Tonight was a good night. Fish were caught on Chatterbait, JignVenom Sweet Dream, drop-shot rig with a Venom 4-inch Due Drop, and the Bomber crankbait.

This is the biggest one. This one weighed 4lb. 7oz.. She hit a Bomber Fat Free crankbait in a brushpile.


----------



## 01mercLS (Oct 28, 2006)

WOW, what a lunker!! Great catch!


----------



## Tiny Tim (Sep 19, 2006)

That is a good looking fish Jig. Congrats on a Beauty


----------



## tnant1 (Nov 21, 2006)

Nice fish! How many did you boat and how long were you out?


----------



## NewbreedFishing (Apr 15, 2004)

good lookin fish. did you fish the later part of the day, looks dark out.


----------



## JignPig Guide (Aug 3, 2007)

tnant1 said:


> Nice fish! How many did you boat and how long were you out?


I started fishing around 3:30 P.M.. And I caught seven total. One was a dink. And most of the others were (I'm guessing) an average of 1.5-pounds.
I was definitely junk fishin', and throwin' lots of presentations. And all bass caught were "On Shore" as opposed to off-shore points, ledges, or bluffs. When the wind died down, I tied on a Zara Spook and proceeded to throw my arm off. But I couldn't get bit on that one.

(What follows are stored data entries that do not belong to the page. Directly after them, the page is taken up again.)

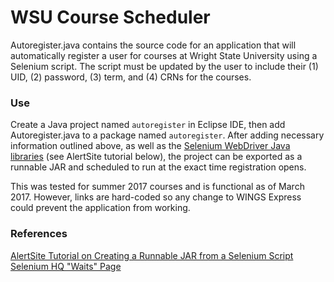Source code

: # WSU Course Scheduler
Autoregister.java contains the source code for an application that will automatically register a user for courses at Wright State University using a Selenium script.  The script must be updated by the user to include their (1) UID, (2) password, (3) term, and (4) CRNs for the courses.

### Use
Create a Java project named `autoregister` in Eclipse IDE, then add Autoregister.java to a package named `autoregister`. After adding necessary information outlined above, as well as the [Selenium WebDriver Java libraries](http://www.seleniumhq.org/download/) (see AlertSite tutorial below), the project can be exported as a runnable JAR and scheduled to run at the exact time registration opens.

This was tested for summer 2017 courses and is functional as of March 2017.  However, links are hard-coded so any change to WINGS Express could prevent the application from working.

### References
[AlertSite Tutorial on Creating a Runnable JAR from a Selenium Script](http://doc.alertsite.com/synthetic/monitors/selenium/create-runnable-jar-from-selenium-script-using-eclipse.htm#project)
[Selenium HQ "Waits" Page](http://www.seleniumhq.org/docs/04_webdriver_advanced.jsp)
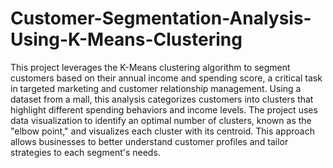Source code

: # Customer-Segmentation-Analysis-Using-K-Means-Clustering
This project leverages the K-Means clustering algorithm to segment customers based on their annual income and spending score, a critical task in targeted marketing and customer relationship management. Using a dataset from a mall, this analysis categorizes customers into clusters that highlight different spending behaviors and income levels. The project uses data visualization to identify an optimal number of clusters, known as the "elbow point," and visualizes each cluster with its centroid. This approach allows businesses to better understand customer profiles and tailor strategies to each segment's needs.
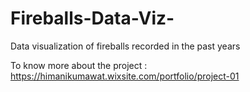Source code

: # Fireballs-Data-Viz-
Data visualization of fireballs recorded in the past years

To know more about the project : https://himanikumawat.wixsite.com/portfolio/project-01
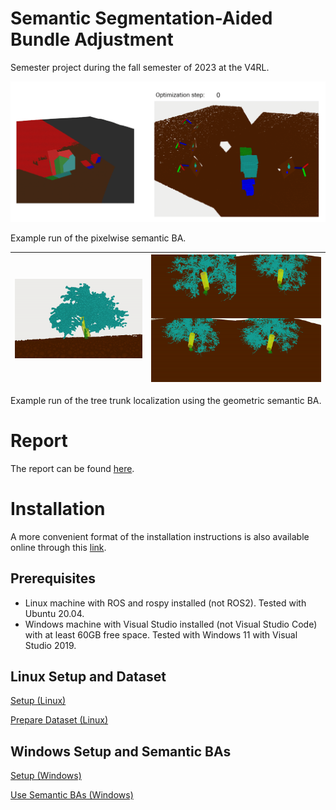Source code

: # Semantic Segmentation-Aided Bundle Adjustment

Semester project during the fall semester of 2023 at the V4RL.

![Example run of the pixelwise semantic BA.](docs/img/psba.gif)

Example run of the pixelwise semantic BA.

| ![Example run of the pixelwise semantic BA.](docs/img/tree_localization.gif) | ![Example run of the tree trunk localization using the geometric semantic BA.](docs/img/tree_localization_semantic.gif) |
|---|---|

Example run of the tree trunk localization using the geometric semantic BA.

# Report

The report can be found [here](docs/report.pdf).

# Installation
A more convenient format of the installation instructions is also available online through this [link](https://alainschobi.notion.site/Installation-and-Usage-Guide-2a6a47f3f22a4f9d823e3f70c4d9d0d9?pvs=4).

## Prerequisites

- Linux machine with ROS and rospy installed (not ROS2). Tested with Ubuntu 20.04.
- Windows machine with Visual Studio installed (not Visual Studio Code) with at least 60GB free space. Tested with Windows 11 with Visual Studio 2019.

## Linux Setup and Dataset

[Setup (Linux)](docs/setup_linux.md)

[Prepare Dataset (Linux)](docs/prepare_dataset_linux.md)

## Windows Setup and Semantic BAs

[Setup (Windows)](docs/setup_windows.md)

[Use Semantic BAs (Windows)](docs/use_sba_windows.md)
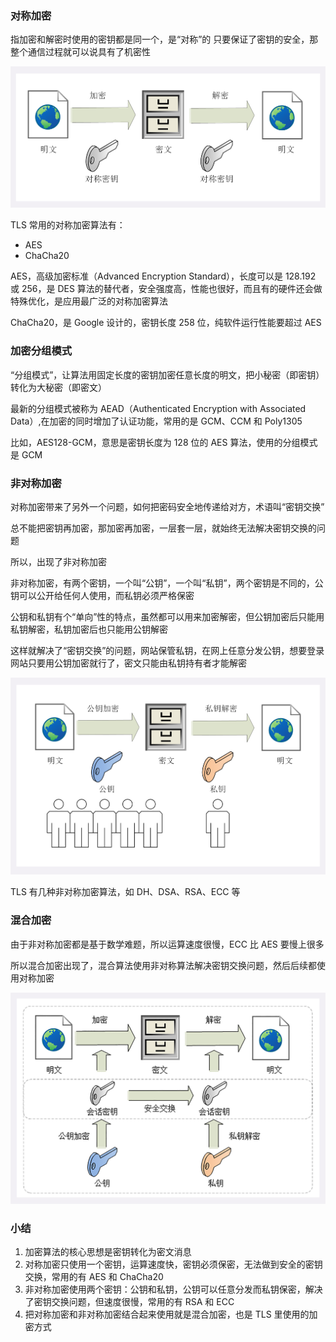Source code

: ### 对称加密

指加密和解密时使用的密钥都是同一个，是“对称”的 只要保证了密钥的安全，那整个通信过程就可以说具有了机密性

![img.png](../picture/对称加密.png)

TLS 常用的对称加密算法有：

* AES
* ChaCha20

AES，高级加密标准（Advanced Encryption Standard），长度可以是 128.192 或 256，是 DES 算法的替代者，安全强度高，性能也很好，而且有的硬件还会做特殊优化，是应用最广泛的对称加密算法

ChaCha20，是 Google 设计的，密钥长度 258 位，纯软件运行性能要超过 AES


### 加密分组模式

“分组模式”，让算法用固定长度的密钥加密任意长度的明文，把小秘密（即密钥）转化为大秘密（即密文）

最新的分组模式被称为 AEAD（Authenticated Encryption with Associated Data）,在加密的同时增加了认证功能，常用的是 GCM、CCM 和 Poly1305

比如，AES128-GCM，意思是密钥长度为 128 位的 AES 算法，使用的分组模式是 GCM


### 非对称加密

对称加密带来了另外一个问题，如何把密码安全地传递给对方，术语叫“密钥交换”

总不能把密钥再加密，那加密再加密，一层套一层，就始终无法解决密钥交换的问题

所以，出现了非对称加密

非对称加密，有两个密钥，一个叫“公钥”，一个叫“私钥”，两个密钥是不同的，公钥可以公开给任何人使用，而私钥必须严格保密

公钥和私钥有个“单向”性的特点，虽然都可以用来加密解密，但公钥加密后只能用私钥解密，私钥加密后也只能用公钥解密

这样就解决了“密钥交换”的问题，网站保管私钥，在网上任意分发公钥，想要登录网站只要用公钥加密就行了，密文只能由私钥持有者才能解密

![img.png](../picture/非对称加密.png)

TLS 有几种非对称加密算法，如 DH、DSA、RSA、ECC 等

### 混合加密

由于非对称加密都是基于数学难题，所以运算速度很慢，ECC 比 AES 要慢上很多

所以混合加密出现了，混合算法使用非对称算法解决密钥交换问题，然后后续都使用对称加密

![img.png](../picture/混合加密.png)

### 小结
1. 加密算法的核心思想是密钥转化为密文消息
2. 对称加密只使用一个密钥，运算速度快，密钥必须保密，无法做到安全的密钥交换，常用的有 AES 和 ChaCha20
3. 非对称加密使用两个密钥：公钥和私钥，公钥可以任意分发而私钥保密，解决了密钥交换问题，但速度很慢，常用的有 RSA 和 ECC
4. 把对称加密和非对称加密结合起来使用就是混合加密，也是 TLS 里使用的加密方式

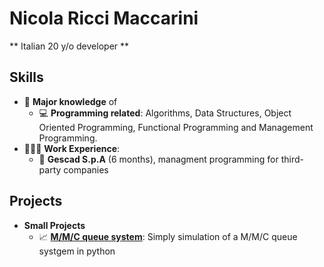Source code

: # Nicola Ricci Maccarini
** Italian 20 y/o developer **

## Skills

- 🧠 **Major knowledge** of
  - 💻 **Programming related**: Algorithms, Data Structures, Object Oriented Programming, Functional Programming and Management Programming.
- 👨🏻‍💻 **Work Experience**:
  - 🏢 **Gescad S.p.A** (6 months), managment programming for third-party companies

## Projects 

- **Small Projects**
  - 📈 [**M/M/C queue system**](https://github.com/nicolariccimaccarini/Simulation-of-an-MMC-queue-system): Simply simulation of a M/M/C queue systgem in python 
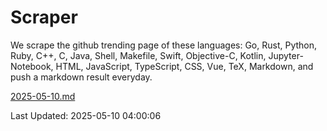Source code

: # Scraper

We scrape the github trending page of these languages: Go, Rust, Python, Ruby, C++, C, Java, Shell, Makefile, Swift, Objective-C, Kotlin, Jupyter-Notebook, HTML, JavaScript, TypeScript, CSS, Vue, TeX, Markdown, and push a markdown result everyday.

[2025-05-10.md](https://github.com/yangwenmai/github-trending-backup/blob/master/2025-05-10.md)

Last Updated: 2025-05-10 04:00:06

NewbreedFishing... It looks dark in the picture. But it was about 7:30 P.M. when the picture was taken. It wasn't quite dark out. But it looks like it in the picture.


----------



## Fish G3 (Jul 16, 2008)

Nice fish, the fall bite is definitely coming on. I've been fishin lots of junk with t-rigged plastics and jigs and the toads are definitely starting to show more frequently now. That looks like a pretty cool venom hoodie too. Love their products.


----------



## WLAngler (Aug 29, 2010)

Hey nice catch!! Came across your website & was thinking about doing a guided trip with you next month. I was just wondering where you have guided trips at??


----------